Directions for this task » Without pictures, retype the following entries exactly.

Plain-text document sources »
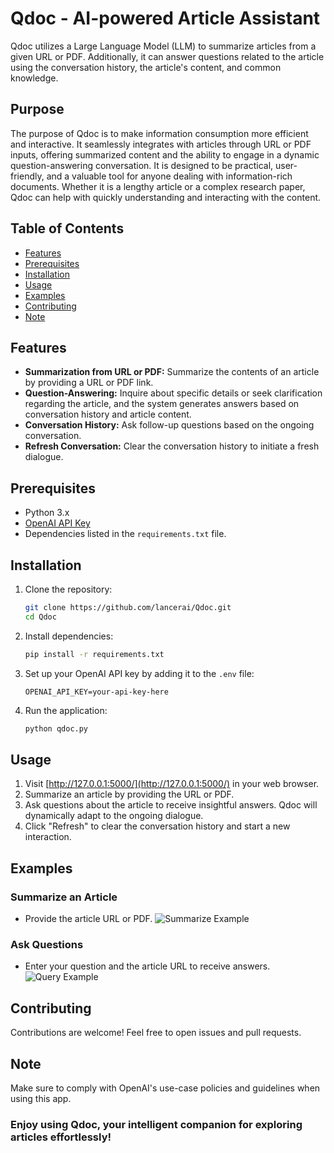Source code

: # Qdoc - AI-powered Article Assistant

Qdoc utilizes a Large Language Model (LLM) to summarize articles from a given URL or PDF. Additionally, it can answer questions related to the article using the conversation history, the article's content, and common knowledge.

## Purpose

The purpose of Qdoc is to make information consumption more efficient and interactive. It seamlessly integrates with articles through URL or PDF inputs, offering summarized content and the ability to engage in a dynamic question-answering conversation. It is designed to be practical, user-friendly, and a valuable tool for anyone dealing with information-rich documents. Whether it is a lengthy article or a complex research paper, Qdoc can help with quickly understanding and interacting with the content.

## Table of Contents
- [Features](#features)
- [Prerequisites](#prerequisites)
- [Installation](#installation)
- [Usage](#usage)
- [Examples](#examples)
- [Contributing](#contributing)
- [Note](#note)

## Features
- **Summarization from URL or PDF:** Summarize the contents of an article by providing a URL or PDF link.
- **Question-Answering:** Inquire about specific details or seek clarification regarding the article, and the system generates answers based on conversation history and article content.
- **Conversation History:** Ask follow-up questions based on the ongoing conversation.
- **Refresh Conversation:** Clear the conversation history to initiate a fresh dialogue.

## Prerequisites
- Python 3.x
- [OpenAI API Key](https://beta.openai.com/signup/)
- Dependencies listed in the `requirements.txt` file.

## Installation
1. Clone the repository:
    ```bash
    git clone https://github.com/lancerai/Qdoc.git
    cd Qdoc
    ```
2. Install dependencies:
    ```bash
    pip install -r requirements.txt
    ```
3. Set up your OpenAI API key by adding it to the `.env` file:
    ```dotenv
    OPENAI_API_KEY=your-api-key-here
    ```
4. Run the application:
    ```bash
    python qdoc.py
    ```

## Usage
1. Visit [http://127.0.0.1:5000/](http://127.0.0.1:5000/) in your web browser.
2. Summarize an article by providing the URL or PDF.
3. Ask questions about the article to receive insightful answers. Qdoc will dynamically adapt to the ongoing dialogue.
4. Click "Refresh" to clear the conversation history and start a new interaction.

## Examples
### Summarize an Article
- Provide the article URL or PDF.
![Summarize Example](images/summarize-example.png)

### Ask Questions
- Enter your question and the article URL to receive answers.
![Query Example](images/query-example.png)

## Contributing
Contributions are welcome! Feel free to open issues and pull requests.

## Note

Make sure to comply with OpenAI's use-case policies and guidelines when using this app.

### Enjoy using Qdoc, your intelligent companion for exploring articles effortlessly!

The completed task »
Source code

: # Qdoc - AI-powered Article Assistant

Qdoc utilizes a Large Language Model (LLM) to summarize articles from a given URL or PDF. Additionally, it can answer questions related to the article using the conversation history, the article's content, and common knowledge.

## Purpose

The purpose of Qdoc is to make information consumption more efficient and interactive. It seamlessly integrates with articles through URL or PDF inputs, offering summarized content and the ability to engage in a dynamic question-answering conversation. It is designed to be practical, user-friendly, and a valuable tool for anyone dealing with information-rich documents. Whether it is a lengthy article or a complex research paper, Qdoc can help with quickly understanding and interacting with the content.

## Table of Contents
- [Features](#features)
- [Prerequisites](#prerequisites)
- [Installation](#installation)
- [Usage](#usage)
- [Examples](#examples)
- [Contributing](#contributing)
- [Note](#note)

## Features
- **Summarization from URL or PDF:** Summarize the contents of an article by providing a URL or PDF link.
- **Question-Answering:** Inquire about specific details or seek clarification regarding the article, and the system generates answers based on conversation history and article content.
- **Conversation History:** Ask follow-up questions based on the ongoing conversation.
- **Refresh Conversation:** Clear the conversation history to initiate a fresh dialogue.

## Prerequisites
- Python 3.x
- [OpenAI API Key](https://beta.openai.com/signup/)
- Dependencies listed in the `requirements.txt` file.

## Installation
1. Clone the repository:
    ```bash
    git clone https://github.com/lancerai/Qdoc.git
    cd Qdoc
    ```
2. Install dependencies:
    ```bash
    pip install -r requirements.txt
    ```
3. Set up your OpenAI API key by adding it to the `.env` file:
    ```dotenv
    OPENAI_API_KEY=your-api-key-here
    ```
4. Run the application:
    ```bash
    python qdoc.py
    ```

## Usage
1. Visit [http://127.0.0.1:5000/](http://127.0.0.1:5000/) in your web browser.
2. Summarize an article by providing the URL or PDF.
3. Ask questions about the article to receive insightful answers. Qdoc will dynamically adapt to the ongoing dialogue.
4. Click "Refresh" to clear the conversation history and start a new interaction.

## Examples
### Summarize an Article
- Provide the article URL or PDF.
![Summarize Example](images/summarize-example.png)

### Ask Questions
- Enter your question and the article URL to receive answers.
![Query Example](images/query-example.png)

## Contributing
Contributions are welcome! Feel free to open issues and pull requests.

## Note

Make sure to comply with OpenAI's use-case policies and guidelines when using this app.

### Enjoy using Qdoc, your intelligent companion for exploring articles effortlessly!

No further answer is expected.